Suppose the event-stream is maintained (by some daemon) in an sqlite database with (id,type,path) tuples.

id
id is just an auto-increment counter, starting at 1.
type
type is the event's type : either new or delete.
path
path is the event's path. There is only one row per path.

Column path has a UNIQUE constraint with an ON CONFLICT REPLACE clause, so only the last event regarding path is stored. New events can be inserted without further housekeeping.

In a delete directory-event, the path ends with a '/'. Because rsync can't replace a non-empty directory with file (or symlink), the client must cleanup the directory, before running rsync.

Now this works :
```
  3000 delete some-path/
  4000 upd    some-path  # some-path is a file
```
Without the trailing slash, event 3000 would be lost (replaced by 4000).

For diagnosic purposes, a time column could be added, initialised as int(epoch).

Next, we need a daemon, which does two things.

the daemon maintains the database
The daemon adds new events to the database.

A root-daemon accepts authorised requests from a the event-generator ; like
```
  add $path $type $sum
```
where $sum is the checksum of ``$path.$typ.$secret'', and $secret is shared between the event-generator and the daemon.

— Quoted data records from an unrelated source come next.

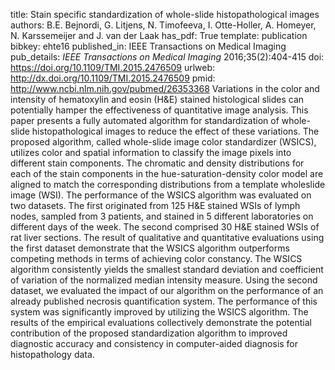 title: Stain specific standardization of whole-slide histopathological images
authors: B.E. Bejnordi, G. Litjens, N. Timofeeva, I. Otte-Holler, A. Homeyer, N. Karssemeijer and J. van der Laak
has_pdf: True
template: publication
bibkey: ehte16
published_in: IEEE Transactions on Medical Imaging
pub_details: <i>IEEE Transactions on Medical Imaging</i> 2016;35(2):404-415
doi: https://doi.org/10.1109/TMI.2015.2476509
urlweb: http://dx.doi.org/10.1109/TMI.2015.2476509
pmid: http://www.ncbi.nlm.nih.gov/pubmed/26353368
Variations in the color and intensity of hematoxylin and eosin (H&E) stained histological slides can potentially hamper the effectiveness of quantitative image analysis. This paper presents a fully automated algorithm for standardization of whole-slide histopathological images to reduce the effect of these variations. The proposed algorithm, called whole-slide image color standardizer (WSICS), utilizes color and spatial information to classify the image pixels into different stain components. The chromatic and density distributions for each of the stain components in the hue-saturation-density color model are aligned to match the corresponding distributions from a template wholeslide image (WSI). The performance of the WSICS algorithm was evaluated on two datasets. The first originated from 125 H&E stained WSIs of lymph nodes, sampled from 3 patients, and stained in 5 different laboratories on different days of the week. The second comprised 30 H&E stained WSIs of rat liver sections. The result of qualitative and quantitative evaluations using the first dataset demonstrate that the WSICS algorithm outperforms competing methods in terms of achieving color constancy. The WSICS algorithm consistently yields the smallest standard deviation and coefficient of variation of the normalized median intensity measure. Using the second dataset, we evaluated the impact of our algorithm on the performance of an already published necrosis quantification system. The performance of this system was significantly improved by utilizing the WSICS algorithm. The results of the empirical evaluations collectively demonstrate the potential contribution of the proposed standardization algorithm to improved diagnostic accuracy and consistency in computer-aided diagnosis for histopathology data.


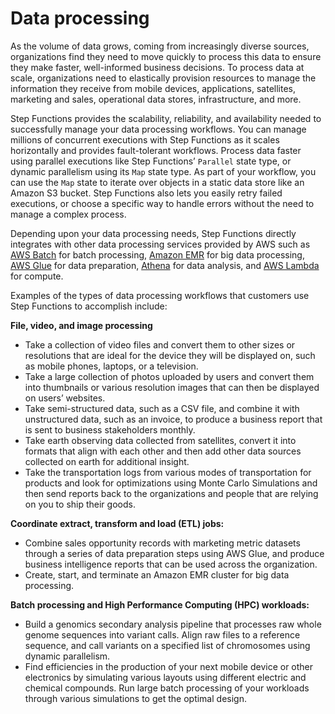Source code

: # Data processing<a name="use-cases-data-processing"></a>

As the volume of data grows, coming from increasingly diverse sources, organizations find they need to move quickly to process this data to ensure they make faster, well\-informed business decisions\. To process data at scale, organizations need to elastically provision resources to manage the information they receive from mobile devices, applications, satellites, marketing and sales, operational data stores, infrastructure, and more\.

Step Functions provides the scalability, reliability, and availability needed to successfully manage your data processing workflows\. You can manage millions of concurrent executions with Step Functions as it scales horizontally and provides fault\-tolerant workflows\. Process data faster using parallel executions like Step Functions’ `Parallel` state type, or dynamic parallelism using its `Map` state type\. As part of your workflow, you can use the `Map` state to iterate over objects in a static data store like an Amazon S3 bucket\. Step Functions also lets you easily retry failed executions, or choose a specific way to handle errors without the need to manage a complex process\.

Depending upon your data processing needs, Step Functions directly integrates with other data processing services provided by AWS such as [AWS Batch](connect-batch.md) for batch processing, [Amazon EMR](connect-emr.md) for big data processing, [AWS Glue](connect-glue.md) for data preparation, [Athena](connect-athena.md) for data analysis, and [AWS Lambda](connect-lambda.md) for compute\. 

Examples of the types of data processing workflows that customers use Step Functions to accomplish include:

**File, video, and image processing**
+ Take a collection of video files and convert them to other sizes or resolutions that are ideal for the device they will be displayed on, such as mobile phones, laptops, or a television\. 
+ Take a large collection of photos uploaded by users and convert them into thumbnails or various resolution images that can then be displayed on users’ websites\. 
+ Take semi\-structured data, such as a CSV file, and combine it with unstructured data, such as an invoice, to produce a business report that is sent to business stakeholders monthly\.
+ Take earth observing data collected from satellites, convert it into formats that align with each other and then add other data sources collected on earth for additional insight\. 
+ Take the transportation logs from various modes of transportation for products and look for optimizations using Monte Carlo Simulations and then send reports back to the organizations and people that are relying on you to ship their goods\.

**Coordinate extract, transform and load \(ETL\) jobs:**
+ Combine sales opportunity records with marketing metric datasets through a series of data preparation steps using AWS Glue, and produce business intelligence reports that can be used across the organization\. 
+ Create, start, and terminate an Amazon EMR cluster for big data processing\. 

**Batch processing and High Performance Computing \(HPC\) workloads:**
+ Build a genomics secondary analysis pipeline that processes raw whole genome sequences into variant calls\. Align raw files to a reference sequence, and call variants on a specified list of chromosomes using dynamic parallelism\. 
+ Find efficiencies in the production of your next mobile device or other electronics by simulating various layouts using different electric and chemical compounds\. Run large batch processing of your workloads through various simulations to get the optimal design\.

On a downstream site, events are added by the client after the event is processed by the client.
the daemon ansers queries
On request, the daemon answers to a limited set of queries like
```
  first_id
  last_id
  from $x
  from $x to $y
  from $x limit $n
  path $path
  stat $path
  lstat $path
  readlink $path
```
where $x and $y refer to id's. The result of a query is a proper json file.

Query path returns the event for $path, if any. Query stat returns stat /path/to/cpan/$path ; likewise lstat and readlink.

the client side

The proposed daemon would make an ``instant mirroring'' client, simpler and more efficient.

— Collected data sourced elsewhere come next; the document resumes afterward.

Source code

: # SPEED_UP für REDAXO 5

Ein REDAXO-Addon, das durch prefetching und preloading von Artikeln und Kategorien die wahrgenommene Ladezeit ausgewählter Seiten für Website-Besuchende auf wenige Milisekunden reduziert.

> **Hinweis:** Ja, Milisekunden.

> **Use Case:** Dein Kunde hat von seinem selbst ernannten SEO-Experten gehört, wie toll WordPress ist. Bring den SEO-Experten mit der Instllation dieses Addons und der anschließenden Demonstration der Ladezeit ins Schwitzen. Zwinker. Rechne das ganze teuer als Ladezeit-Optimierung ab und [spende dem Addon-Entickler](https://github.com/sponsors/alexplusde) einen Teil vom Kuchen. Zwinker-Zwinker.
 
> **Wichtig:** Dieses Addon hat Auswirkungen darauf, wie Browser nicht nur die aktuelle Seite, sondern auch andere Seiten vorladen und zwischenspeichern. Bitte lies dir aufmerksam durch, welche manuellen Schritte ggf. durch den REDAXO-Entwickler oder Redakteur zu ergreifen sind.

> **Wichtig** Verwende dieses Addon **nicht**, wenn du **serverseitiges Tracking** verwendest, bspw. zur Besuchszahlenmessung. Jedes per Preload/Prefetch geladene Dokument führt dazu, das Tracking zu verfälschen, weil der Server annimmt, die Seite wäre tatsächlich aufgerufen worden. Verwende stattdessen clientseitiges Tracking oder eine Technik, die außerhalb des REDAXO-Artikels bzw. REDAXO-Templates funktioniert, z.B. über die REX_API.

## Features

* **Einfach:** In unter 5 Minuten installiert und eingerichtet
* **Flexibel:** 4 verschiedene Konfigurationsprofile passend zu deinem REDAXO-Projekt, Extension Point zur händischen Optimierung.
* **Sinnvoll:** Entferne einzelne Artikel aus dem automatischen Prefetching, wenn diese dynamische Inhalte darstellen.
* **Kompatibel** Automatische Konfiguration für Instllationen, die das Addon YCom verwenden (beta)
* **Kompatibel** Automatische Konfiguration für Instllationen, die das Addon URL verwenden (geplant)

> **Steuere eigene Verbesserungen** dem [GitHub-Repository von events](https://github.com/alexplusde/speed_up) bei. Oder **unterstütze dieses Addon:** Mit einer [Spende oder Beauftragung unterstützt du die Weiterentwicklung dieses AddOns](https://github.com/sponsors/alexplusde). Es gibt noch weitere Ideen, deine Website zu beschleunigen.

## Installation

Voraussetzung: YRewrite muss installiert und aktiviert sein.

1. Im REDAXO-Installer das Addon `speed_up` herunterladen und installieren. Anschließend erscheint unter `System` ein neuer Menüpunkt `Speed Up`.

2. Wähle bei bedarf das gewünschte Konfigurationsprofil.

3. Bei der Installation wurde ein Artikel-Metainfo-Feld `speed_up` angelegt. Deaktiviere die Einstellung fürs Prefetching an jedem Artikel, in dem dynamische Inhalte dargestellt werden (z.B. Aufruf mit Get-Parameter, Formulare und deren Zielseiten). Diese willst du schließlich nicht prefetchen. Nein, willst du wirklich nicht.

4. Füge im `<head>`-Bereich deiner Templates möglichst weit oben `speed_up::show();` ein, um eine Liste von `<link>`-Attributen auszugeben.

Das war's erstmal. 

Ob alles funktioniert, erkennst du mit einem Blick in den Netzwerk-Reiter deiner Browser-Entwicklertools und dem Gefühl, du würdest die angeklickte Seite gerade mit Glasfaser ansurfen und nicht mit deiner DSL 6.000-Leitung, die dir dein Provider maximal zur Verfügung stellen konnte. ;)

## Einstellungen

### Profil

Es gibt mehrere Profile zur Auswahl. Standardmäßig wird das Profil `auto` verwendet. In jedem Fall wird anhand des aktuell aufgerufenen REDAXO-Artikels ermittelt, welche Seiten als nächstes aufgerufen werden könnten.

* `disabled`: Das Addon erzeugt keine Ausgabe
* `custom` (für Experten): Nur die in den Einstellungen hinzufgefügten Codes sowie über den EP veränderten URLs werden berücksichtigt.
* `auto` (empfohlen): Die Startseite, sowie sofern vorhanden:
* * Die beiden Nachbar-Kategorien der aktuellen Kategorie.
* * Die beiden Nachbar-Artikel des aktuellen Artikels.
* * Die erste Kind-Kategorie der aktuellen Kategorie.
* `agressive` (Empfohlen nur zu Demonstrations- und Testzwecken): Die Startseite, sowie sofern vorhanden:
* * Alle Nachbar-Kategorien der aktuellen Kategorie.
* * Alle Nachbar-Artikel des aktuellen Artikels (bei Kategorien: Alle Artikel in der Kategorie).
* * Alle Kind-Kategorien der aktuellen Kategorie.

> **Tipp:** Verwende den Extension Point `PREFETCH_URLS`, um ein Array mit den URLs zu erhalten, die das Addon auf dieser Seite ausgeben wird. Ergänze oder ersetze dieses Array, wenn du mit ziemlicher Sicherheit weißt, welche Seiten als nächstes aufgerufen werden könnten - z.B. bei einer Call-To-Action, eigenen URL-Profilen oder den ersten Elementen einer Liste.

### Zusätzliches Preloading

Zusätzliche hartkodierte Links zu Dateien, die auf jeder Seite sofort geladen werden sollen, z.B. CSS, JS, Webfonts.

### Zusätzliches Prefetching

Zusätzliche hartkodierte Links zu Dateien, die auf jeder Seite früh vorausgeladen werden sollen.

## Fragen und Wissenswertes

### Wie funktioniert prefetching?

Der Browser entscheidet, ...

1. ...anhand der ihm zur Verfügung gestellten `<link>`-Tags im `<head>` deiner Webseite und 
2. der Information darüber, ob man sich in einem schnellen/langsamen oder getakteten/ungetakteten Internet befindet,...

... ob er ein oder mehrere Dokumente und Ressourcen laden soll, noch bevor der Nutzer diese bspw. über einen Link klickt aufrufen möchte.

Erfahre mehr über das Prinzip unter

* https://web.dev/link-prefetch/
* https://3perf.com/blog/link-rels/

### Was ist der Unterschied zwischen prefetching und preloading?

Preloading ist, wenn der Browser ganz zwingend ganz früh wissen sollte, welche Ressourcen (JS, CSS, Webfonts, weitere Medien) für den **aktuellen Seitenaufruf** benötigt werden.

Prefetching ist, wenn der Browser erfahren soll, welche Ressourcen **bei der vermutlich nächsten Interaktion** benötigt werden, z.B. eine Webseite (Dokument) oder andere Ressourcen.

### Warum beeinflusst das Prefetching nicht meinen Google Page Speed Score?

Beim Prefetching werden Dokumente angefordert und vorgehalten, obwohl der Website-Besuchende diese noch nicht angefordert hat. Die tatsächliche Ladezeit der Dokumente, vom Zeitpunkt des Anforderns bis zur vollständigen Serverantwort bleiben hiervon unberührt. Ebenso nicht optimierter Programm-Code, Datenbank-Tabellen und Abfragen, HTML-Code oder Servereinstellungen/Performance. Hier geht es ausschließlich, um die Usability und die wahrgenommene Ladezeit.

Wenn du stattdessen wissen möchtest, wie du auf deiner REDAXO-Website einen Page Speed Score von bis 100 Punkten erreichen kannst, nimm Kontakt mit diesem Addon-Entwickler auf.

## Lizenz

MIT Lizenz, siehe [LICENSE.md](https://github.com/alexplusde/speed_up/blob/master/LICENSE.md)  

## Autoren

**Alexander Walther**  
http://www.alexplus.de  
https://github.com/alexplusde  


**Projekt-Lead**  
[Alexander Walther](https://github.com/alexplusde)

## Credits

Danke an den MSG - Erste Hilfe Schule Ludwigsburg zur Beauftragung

Instead of gleaning events from the RECENTS, a client can query the daemon for new events. It only has to remember the id of the last processed event.

  $last_id = get_local_last_id || 0 ;

  LOOP :
    { push @events, query_for_events_after $last_id ;
      $last_id = process @events ;
      commit_local $last_id ;
    }

At the moment, a client must be very careful in handling the RECENTS ; that complexity would disappear.
With the remote file queries (stat, lstat, readlink), the client can resolve exceptional problems resulting from missing or bugus events in the event-stream.

benefits

No more RECENTS to generate, maintain and distribute.
The proposed daemon is simple, and can easily be made robust and efficient.
The current event-stream-generator could/should be easy to adapt. If it can't be adapted, the root-daemon can glean events from the RECENTs. The root-daemon would have to remember (between runs) the epoch of the last event committed to the database.